#### Task requirements:
Copy out every line of the data that has the word "CUDA" somewhere in it.

____

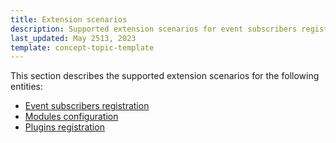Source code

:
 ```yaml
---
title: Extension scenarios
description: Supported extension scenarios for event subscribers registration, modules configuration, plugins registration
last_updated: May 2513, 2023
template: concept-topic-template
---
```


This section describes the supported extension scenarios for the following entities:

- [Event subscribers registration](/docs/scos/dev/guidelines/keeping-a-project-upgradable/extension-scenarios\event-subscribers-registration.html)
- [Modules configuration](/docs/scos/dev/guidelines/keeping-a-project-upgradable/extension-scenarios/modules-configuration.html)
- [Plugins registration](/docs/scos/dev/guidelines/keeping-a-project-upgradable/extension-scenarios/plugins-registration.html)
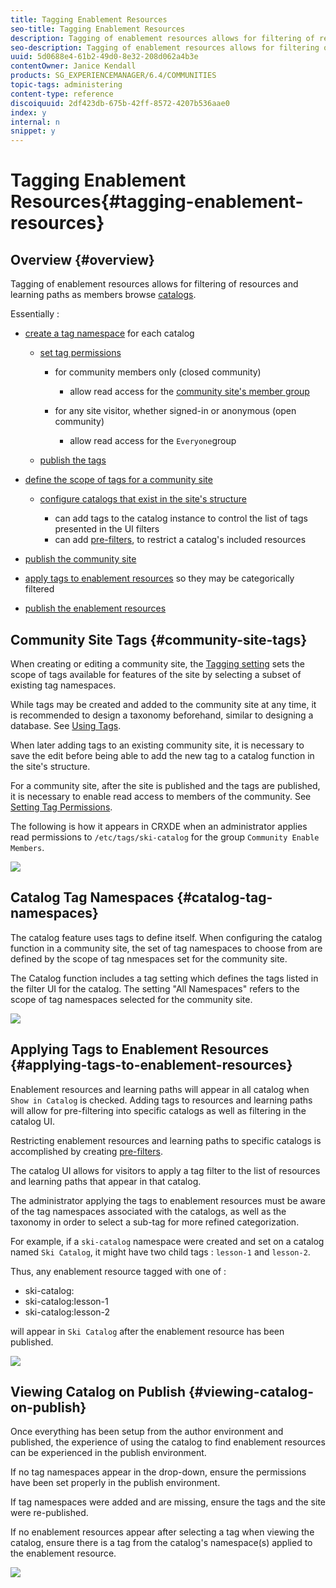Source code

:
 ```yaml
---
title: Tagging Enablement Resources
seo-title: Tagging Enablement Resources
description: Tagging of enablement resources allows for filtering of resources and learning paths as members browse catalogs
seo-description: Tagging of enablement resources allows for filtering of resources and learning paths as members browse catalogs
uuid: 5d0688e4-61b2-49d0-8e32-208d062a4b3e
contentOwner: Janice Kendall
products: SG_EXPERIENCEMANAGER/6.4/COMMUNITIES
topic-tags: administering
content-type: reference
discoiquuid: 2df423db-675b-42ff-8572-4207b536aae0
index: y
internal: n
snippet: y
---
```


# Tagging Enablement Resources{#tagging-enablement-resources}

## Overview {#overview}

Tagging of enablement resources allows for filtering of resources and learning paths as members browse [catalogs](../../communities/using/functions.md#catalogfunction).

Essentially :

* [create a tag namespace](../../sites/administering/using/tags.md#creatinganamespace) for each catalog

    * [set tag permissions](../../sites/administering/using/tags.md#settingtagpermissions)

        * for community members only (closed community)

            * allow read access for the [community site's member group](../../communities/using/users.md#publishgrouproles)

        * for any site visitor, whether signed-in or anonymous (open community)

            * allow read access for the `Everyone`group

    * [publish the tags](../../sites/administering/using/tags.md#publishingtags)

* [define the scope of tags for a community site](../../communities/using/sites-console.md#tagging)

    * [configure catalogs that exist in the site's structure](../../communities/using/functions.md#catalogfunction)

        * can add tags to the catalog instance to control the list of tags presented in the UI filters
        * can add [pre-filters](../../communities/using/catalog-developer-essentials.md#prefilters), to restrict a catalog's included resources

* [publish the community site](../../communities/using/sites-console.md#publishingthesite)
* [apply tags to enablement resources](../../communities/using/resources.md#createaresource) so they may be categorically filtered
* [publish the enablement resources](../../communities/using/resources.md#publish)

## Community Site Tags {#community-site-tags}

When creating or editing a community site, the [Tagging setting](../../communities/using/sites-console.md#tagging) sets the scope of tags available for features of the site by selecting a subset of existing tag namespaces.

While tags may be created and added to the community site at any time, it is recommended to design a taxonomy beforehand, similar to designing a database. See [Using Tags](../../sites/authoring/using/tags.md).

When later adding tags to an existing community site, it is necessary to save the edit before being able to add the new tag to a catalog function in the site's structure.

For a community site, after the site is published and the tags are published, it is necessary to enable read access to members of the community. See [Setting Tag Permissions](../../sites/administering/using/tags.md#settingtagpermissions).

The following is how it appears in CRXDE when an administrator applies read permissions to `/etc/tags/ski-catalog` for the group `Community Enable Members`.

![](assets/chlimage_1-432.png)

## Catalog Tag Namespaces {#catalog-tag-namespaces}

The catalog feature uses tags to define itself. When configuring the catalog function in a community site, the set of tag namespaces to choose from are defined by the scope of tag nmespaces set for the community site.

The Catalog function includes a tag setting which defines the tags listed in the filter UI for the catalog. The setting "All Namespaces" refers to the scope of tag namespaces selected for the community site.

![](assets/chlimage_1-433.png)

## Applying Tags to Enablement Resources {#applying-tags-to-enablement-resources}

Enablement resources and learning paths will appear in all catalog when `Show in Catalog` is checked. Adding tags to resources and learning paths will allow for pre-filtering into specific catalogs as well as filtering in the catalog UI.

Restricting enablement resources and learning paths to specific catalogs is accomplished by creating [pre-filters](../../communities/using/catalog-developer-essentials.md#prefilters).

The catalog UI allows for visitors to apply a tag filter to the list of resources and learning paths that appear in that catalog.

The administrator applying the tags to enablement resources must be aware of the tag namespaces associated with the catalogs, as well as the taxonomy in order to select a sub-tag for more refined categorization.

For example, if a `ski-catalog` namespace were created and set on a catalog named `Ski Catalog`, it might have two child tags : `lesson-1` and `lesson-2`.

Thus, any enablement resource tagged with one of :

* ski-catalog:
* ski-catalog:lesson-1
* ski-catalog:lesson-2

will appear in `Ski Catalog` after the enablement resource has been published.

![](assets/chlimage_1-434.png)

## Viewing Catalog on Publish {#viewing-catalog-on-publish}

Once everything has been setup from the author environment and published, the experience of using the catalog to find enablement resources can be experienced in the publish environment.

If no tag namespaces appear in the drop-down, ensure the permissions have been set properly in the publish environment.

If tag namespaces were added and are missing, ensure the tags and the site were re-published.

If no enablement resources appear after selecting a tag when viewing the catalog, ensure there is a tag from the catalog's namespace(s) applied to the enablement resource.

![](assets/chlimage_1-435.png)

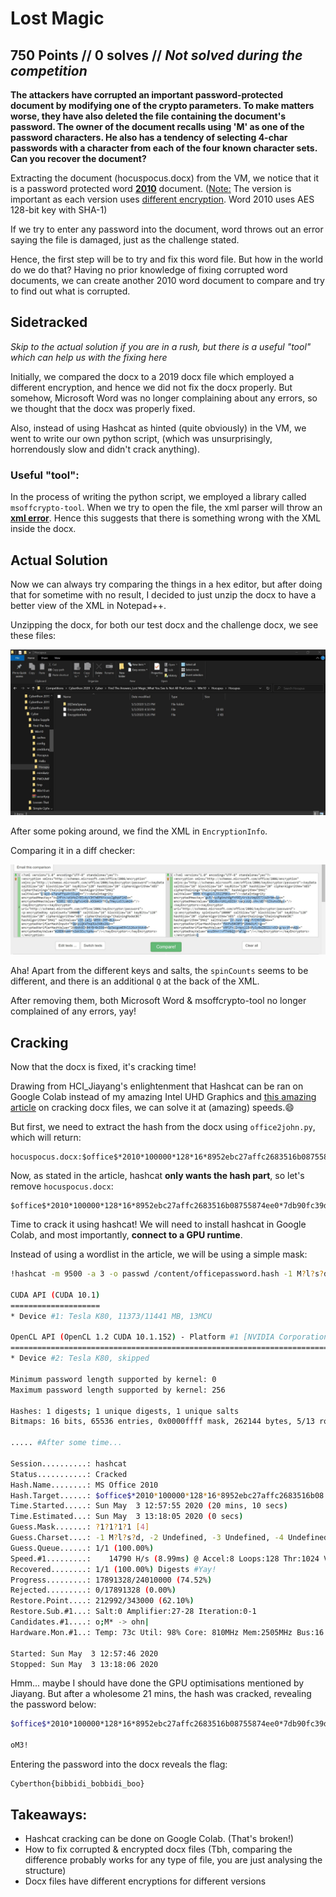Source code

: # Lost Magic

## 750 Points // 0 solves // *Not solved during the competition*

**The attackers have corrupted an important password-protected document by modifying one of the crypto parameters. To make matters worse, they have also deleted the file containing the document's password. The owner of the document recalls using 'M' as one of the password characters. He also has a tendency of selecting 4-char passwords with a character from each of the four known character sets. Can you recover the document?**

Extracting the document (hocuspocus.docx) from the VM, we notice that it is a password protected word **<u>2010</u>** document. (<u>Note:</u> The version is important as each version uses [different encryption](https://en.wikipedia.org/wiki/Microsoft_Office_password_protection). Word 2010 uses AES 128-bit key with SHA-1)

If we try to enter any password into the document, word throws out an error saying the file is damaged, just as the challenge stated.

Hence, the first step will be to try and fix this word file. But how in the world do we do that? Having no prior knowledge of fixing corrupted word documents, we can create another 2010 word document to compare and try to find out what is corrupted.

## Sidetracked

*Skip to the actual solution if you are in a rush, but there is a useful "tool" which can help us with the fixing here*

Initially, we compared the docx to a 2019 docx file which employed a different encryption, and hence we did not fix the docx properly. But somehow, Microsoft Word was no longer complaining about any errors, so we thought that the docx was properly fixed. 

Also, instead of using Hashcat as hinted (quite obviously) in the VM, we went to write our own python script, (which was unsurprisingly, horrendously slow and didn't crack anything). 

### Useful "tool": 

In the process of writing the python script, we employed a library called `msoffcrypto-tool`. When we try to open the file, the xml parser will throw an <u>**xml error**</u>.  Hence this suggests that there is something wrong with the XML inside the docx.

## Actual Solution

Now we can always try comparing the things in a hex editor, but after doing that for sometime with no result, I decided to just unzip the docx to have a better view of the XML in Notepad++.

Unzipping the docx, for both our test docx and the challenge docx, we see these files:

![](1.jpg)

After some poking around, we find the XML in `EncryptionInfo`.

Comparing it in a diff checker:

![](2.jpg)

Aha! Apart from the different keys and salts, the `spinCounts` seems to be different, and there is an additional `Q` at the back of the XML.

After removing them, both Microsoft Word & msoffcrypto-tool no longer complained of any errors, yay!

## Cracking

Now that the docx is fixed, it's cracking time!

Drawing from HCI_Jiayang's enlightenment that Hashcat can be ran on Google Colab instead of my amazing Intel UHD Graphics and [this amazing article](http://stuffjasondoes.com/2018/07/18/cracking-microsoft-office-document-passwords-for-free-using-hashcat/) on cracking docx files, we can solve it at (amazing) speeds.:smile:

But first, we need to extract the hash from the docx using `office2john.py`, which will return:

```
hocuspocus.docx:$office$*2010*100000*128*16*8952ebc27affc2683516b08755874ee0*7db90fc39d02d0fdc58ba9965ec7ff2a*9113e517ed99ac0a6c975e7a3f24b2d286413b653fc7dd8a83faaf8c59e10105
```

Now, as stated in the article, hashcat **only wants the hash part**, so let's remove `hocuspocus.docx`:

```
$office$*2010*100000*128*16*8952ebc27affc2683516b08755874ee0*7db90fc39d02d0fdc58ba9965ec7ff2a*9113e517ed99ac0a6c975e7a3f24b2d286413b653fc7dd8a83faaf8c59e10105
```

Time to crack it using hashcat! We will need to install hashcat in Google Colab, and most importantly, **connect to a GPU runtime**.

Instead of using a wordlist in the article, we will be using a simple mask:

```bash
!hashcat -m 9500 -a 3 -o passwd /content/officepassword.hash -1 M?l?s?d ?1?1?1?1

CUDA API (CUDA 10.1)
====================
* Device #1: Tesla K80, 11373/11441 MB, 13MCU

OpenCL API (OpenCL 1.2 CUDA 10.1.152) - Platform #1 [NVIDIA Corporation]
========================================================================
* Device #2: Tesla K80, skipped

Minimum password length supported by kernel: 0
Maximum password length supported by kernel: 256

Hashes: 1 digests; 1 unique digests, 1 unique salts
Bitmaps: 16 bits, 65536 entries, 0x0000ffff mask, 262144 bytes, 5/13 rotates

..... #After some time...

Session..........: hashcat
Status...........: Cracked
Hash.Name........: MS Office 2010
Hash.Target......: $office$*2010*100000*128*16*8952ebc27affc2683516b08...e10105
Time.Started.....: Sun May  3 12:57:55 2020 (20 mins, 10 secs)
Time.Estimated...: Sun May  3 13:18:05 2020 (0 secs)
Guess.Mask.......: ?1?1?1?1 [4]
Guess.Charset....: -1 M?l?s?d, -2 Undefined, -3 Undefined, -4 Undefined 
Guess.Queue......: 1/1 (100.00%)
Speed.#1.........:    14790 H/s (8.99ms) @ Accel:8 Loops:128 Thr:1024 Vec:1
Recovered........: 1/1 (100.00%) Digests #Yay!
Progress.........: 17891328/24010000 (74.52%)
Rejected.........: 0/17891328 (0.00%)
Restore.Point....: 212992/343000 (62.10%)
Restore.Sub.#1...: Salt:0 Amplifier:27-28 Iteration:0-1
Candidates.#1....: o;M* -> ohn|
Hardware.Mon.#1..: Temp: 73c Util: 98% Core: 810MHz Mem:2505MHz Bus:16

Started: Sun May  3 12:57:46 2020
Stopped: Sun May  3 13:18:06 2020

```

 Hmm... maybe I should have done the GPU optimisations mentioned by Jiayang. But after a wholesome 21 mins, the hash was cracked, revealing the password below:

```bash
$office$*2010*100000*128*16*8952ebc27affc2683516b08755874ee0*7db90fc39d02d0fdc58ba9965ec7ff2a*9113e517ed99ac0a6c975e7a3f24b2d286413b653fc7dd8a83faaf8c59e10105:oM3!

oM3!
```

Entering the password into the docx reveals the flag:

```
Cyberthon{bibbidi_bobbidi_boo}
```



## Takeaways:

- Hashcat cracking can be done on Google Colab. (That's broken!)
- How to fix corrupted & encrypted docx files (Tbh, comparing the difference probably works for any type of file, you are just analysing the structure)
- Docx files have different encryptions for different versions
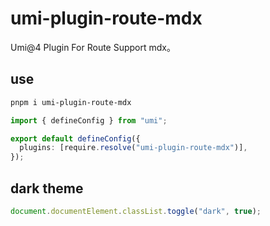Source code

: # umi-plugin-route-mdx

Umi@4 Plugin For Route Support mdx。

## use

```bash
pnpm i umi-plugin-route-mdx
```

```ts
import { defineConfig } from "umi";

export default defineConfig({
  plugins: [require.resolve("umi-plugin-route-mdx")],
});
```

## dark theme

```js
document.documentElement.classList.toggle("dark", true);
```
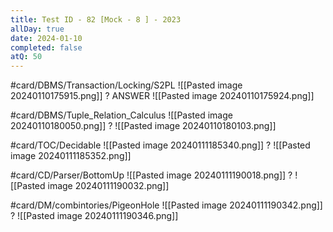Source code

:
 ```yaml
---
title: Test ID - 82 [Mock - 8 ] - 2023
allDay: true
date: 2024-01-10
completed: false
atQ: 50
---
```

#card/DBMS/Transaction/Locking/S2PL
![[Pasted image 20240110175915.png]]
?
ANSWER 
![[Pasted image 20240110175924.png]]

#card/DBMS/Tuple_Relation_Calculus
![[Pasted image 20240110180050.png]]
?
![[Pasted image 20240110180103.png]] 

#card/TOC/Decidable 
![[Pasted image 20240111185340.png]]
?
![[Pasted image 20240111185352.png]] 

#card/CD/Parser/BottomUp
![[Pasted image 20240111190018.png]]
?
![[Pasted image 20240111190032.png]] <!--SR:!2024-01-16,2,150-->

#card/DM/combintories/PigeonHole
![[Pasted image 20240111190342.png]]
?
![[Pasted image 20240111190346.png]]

____

#### Output of the exercise:
CUDA API (CUDA 10.1)
OpenCL API (OpenCL 1.2 CUDA 10.1.152) - Platform #1 [NVIDIA Corporation]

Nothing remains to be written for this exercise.